Task – Among the lines of the records, find all that carry the word "renaming" and copy them.

Record extracts –
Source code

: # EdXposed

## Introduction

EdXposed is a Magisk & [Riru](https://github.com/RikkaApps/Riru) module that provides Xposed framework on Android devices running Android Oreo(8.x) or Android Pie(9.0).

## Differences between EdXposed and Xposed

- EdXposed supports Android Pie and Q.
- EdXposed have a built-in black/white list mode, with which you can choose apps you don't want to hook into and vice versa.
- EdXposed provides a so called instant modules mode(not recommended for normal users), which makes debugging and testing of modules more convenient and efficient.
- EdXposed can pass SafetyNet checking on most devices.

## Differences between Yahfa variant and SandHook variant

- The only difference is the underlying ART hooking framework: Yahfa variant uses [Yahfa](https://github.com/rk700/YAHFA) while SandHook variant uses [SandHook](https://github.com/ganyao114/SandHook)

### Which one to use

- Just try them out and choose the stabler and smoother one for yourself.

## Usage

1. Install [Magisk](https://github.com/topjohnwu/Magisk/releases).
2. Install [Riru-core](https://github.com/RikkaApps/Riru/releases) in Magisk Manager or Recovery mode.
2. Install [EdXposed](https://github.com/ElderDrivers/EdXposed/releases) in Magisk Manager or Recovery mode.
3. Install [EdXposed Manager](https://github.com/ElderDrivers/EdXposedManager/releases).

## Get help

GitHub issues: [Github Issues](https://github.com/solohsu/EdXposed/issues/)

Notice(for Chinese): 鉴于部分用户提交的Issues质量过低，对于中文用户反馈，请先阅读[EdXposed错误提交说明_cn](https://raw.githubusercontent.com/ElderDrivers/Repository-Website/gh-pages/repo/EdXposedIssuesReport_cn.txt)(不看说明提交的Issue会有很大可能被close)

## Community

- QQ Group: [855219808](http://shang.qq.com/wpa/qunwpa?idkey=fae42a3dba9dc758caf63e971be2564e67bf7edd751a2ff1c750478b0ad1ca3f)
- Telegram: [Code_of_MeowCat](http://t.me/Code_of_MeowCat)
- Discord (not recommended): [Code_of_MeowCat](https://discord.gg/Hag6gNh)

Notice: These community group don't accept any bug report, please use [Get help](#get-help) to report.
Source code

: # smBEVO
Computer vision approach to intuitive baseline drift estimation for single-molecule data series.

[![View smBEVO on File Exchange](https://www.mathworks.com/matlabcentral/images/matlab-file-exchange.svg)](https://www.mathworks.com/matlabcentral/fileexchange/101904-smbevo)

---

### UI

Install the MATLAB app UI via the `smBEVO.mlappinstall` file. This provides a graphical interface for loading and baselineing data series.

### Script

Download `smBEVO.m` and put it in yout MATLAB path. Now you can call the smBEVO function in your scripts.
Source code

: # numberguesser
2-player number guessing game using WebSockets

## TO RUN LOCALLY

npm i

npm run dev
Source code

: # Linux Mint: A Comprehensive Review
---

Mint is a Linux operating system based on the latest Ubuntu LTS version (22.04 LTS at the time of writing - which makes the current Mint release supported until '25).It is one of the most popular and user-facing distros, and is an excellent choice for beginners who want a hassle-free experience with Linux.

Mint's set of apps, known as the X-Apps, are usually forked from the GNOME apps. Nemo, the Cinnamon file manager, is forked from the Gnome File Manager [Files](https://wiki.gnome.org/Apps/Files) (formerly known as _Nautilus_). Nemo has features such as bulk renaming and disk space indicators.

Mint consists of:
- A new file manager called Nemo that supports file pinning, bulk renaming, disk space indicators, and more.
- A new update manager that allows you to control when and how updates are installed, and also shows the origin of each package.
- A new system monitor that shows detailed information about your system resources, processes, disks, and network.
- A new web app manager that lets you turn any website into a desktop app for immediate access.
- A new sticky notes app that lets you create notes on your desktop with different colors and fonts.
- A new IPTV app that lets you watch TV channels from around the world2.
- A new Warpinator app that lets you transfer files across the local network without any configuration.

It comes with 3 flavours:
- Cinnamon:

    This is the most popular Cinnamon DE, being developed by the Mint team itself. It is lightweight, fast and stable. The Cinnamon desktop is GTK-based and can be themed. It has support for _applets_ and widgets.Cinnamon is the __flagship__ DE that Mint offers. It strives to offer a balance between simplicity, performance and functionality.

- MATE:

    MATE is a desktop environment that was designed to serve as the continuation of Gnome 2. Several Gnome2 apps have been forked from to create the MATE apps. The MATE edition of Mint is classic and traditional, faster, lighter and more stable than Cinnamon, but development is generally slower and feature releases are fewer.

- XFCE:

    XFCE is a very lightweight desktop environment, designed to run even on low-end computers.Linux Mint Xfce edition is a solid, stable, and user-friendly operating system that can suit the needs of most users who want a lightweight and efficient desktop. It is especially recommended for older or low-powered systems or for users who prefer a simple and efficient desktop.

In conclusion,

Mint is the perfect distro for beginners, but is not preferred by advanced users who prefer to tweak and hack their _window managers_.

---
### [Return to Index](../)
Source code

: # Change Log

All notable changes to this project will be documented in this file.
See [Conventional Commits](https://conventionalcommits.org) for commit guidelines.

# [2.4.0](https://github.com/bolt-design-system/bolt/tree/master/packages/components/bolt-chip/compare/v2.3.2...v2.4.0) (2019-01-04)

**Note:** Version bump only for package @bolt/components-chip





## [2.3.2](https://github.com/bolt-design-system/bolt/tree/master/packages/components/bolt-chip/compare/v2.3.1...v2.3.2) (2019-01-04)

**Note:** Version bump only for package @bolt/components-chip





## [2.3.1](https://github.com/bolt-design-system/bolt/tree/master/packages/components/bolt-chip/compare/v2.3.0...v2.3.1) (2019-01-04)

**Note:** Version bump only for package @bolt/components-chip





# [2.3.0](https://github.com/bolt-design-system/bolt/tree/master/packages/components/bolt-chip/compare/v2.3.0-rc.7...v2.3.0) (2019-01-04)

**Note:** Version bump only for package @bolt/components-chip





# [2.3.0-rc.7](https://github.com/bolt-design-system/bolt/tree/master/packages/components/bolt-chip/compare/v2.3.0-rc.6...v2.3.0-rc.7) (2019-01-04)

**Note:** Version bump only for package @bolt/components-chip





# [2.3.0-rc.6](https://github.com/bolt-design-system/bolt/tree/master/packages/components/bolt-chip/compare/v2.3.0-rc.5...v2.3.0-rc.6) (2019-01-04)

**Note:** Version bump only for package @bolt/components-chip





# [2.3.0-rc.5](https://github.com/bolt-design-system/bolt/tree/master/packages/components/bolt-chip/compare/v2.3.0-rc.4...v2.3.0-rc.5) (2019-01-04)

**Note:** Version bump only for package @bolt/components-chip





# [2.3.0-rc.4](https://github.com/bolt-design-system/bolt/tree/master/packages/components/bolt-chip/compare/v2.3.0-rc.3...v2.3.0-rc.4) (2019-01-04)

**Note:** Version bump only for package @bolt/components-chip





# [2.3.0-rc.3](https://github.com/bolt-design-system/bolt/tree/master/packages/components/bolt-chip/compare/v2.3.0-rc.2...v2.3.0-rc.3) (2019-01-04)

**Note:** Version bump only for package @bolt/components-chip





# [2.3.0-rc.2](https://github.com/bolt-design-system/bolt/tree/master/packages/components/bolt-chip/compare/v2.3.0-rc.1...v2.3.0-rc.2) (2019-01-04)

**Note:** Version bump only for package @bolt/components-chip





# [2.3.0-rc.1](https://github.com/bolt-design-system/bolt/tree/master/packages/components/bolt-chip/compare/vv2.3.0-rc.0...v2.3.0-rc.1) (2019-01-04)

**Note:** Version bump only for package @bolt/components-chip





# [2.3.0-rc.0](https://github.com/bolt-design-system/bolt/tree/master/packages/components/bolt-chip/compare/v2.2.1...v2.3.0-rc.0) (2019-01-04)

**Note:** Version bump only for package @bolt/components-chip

Exercise output –
Mint's set of apps, known as the X-Apps, are usually forked from the GNOME apps. Nemo, the Cinnamon file manager, is forked from the Gnome File Manager [Files](https://wiki.gnome.org/Apps/Files) (formerly known as _Nautilus_). Nemo has features such as bulk renaming and disk space indicators.
- A new file manager called Nemo that supports file pinning, bulk renaming, disk space indicators, and more.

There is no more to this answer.